Central Coast Rocks and Reefs 7/17

Low tide was at 7:40 AM at -0.8ft

I won’t even mention high tide because I will only be fishing this spot at low tide.
I’ve never caught anything here even at half tide. You get washed off the rocks at any other time. And there are no holes that will hold fish at high tide. I haven’t fished this spot for awhile so I was expecting the fish to be there and hungry. The spot requires waders and wading boots, so you have to be very careful getting out there on the slippery rocks, especially in the morning when it is really wet.

Besides the tide, the other important thing in this spot is that the water must be calm or it is just not safe. The fish seem to stay out in the deeper water when it is rough - of course, they do that everywhere. Sometimes all this prep is worth it and sometimes not, But that’s fishing, right? Speaking of fishing....

I brought two kinds of bait, some fresh smelt and frozen squid. I am an old school bait fisherman, I don’t use any plastics or artificials. I used an 11ft Okuma rod with a conventional reel - old school. First bite of the day was a decent black and yellow. They don’t get very big but they make good fish tacos.

I fished about another hour and finally got another bite. Bite? No, it was a hit and run. The kind of bite you day dream about and end up missing. I set the hook and carefully worked him in between the kelp and rocks, having to use the water several times to get him loose. It was this guy.....

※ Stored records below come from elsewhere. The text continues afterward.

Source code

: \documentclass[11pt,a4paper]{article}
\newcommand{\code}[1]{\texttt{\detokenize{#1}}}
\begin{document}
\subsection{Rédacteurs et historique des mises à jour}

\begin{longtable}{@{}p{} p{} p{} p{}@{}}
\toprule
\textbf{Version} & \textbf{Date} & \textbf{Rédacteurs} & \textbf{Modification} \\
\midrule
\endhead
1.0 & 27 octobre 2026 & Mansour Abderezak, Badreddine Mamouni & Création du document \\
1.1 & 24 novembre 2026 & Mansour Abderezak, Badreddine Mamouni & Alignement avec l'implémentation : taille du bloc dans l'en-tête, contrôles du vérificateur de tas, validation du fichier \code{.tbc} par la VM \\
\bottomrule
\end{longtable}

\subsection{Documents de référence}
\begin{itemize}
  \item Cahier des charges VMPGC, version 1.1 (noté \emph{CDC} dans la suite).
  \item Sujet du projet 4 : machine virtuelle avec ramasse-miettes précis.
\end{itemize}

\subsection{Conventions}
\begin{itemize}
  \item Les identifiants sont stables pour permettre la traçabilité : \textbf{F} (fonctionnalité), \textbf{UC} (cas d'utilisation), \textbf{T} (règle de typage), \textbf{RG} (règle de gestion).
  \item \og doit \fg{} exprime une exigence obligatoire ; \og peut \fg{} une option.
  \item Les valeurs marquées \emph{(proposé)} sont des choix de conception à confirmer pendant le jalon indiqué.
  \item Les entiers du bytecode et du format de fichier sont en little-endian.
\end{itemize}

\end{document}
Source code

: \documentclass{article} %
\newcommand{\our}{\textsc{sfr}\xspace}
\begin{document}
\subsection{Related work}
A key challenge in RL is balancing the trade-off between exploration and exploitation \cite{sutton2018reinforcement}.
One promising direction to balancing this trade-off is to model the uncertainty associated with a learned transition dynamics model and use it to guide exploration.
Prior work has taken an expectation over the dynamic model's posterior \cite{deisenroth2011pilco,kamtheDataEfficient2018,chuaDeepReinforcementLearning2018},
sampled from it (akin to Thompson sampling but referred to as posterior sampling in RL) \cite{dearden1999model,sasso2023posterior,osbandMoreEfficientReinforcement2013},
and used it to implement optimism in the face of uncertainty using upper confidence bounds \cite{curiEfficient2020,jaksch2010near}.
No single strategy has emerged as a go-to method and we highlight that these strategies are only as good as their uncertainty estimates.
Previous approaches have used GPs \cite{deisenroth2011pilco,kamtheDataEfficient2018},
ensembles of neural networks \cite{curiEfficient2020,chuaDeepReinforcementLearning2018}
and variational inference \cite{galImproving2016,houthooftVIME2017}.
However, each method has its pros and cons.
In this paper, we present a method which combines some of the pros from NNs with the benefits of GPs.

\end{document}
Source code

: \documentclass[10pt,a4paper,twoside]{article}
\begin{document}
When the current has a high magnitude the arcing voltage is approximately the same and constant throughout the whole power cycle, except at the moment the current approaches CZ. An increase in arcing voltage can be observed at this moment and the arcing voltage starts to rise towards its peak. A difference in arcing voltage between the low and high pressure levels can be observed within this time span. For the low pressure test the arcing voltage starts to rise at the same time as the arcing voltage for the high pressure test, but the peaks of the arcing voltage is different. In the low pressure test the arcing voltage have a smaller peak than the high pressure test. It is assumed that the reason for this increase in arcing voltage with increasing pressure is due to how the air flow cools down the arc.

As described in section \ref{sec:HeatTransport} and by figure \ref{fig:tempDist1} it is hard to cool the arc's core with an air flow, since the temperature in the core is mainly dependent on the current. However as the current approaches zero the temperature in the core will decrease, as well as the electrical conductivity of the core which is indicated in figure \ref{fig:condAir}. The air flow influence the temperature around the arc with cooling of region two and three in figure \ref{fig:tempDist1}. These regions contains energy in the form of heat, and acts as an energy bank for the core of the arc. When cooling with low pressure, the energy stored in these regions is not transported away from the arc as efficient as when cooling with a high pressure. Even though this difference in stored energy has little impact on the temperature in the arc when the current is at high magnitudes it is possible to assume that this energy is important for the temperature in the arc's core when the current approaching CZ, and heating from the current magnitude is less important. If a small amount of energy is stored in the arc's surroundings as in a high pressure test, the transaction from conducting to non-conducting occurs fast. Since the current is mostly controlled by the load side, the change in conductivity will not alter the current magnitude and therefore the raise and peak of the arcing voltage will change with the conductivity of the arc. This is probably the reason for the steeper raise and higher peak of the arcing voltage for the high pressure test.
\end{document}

..... a 16” grass rockfish. That’s what my wife told me to catch. Knew she would be happy.

I cast back out and got another good hit and run. Once again, carefully worked him in through the kelp and rocks not pulling too hard to pull the hook out of his mouth. Lightening had struck again...

This time a 17” grass rockfish. This guy was too big, I try to stay below 16” and I had plenty of fish, so I did the noble thing and released him. Unfortunately, I tried to get a picture of the release, but he was in hurry to get back in the water and was faster than I was taking the picture.

All three fish were caught on fresh smelt casting out far. I didn’t want to catch another big rockfish, so I decided to change to squid and fish in closer. Just before I was going to get washed off the rocks, I got another good hit. This time it was a 16” cabezon. Just the right size for some cab and chips.

I knew the tide was in more than I thought, so it was time to escape before I had to swim back in even with my waders and boots. It was one of those days you hope for on the Central Coast: the water was calm, the wind was calm and the fish were biting, and I was happy.

Another beautiful day on the Central Coast.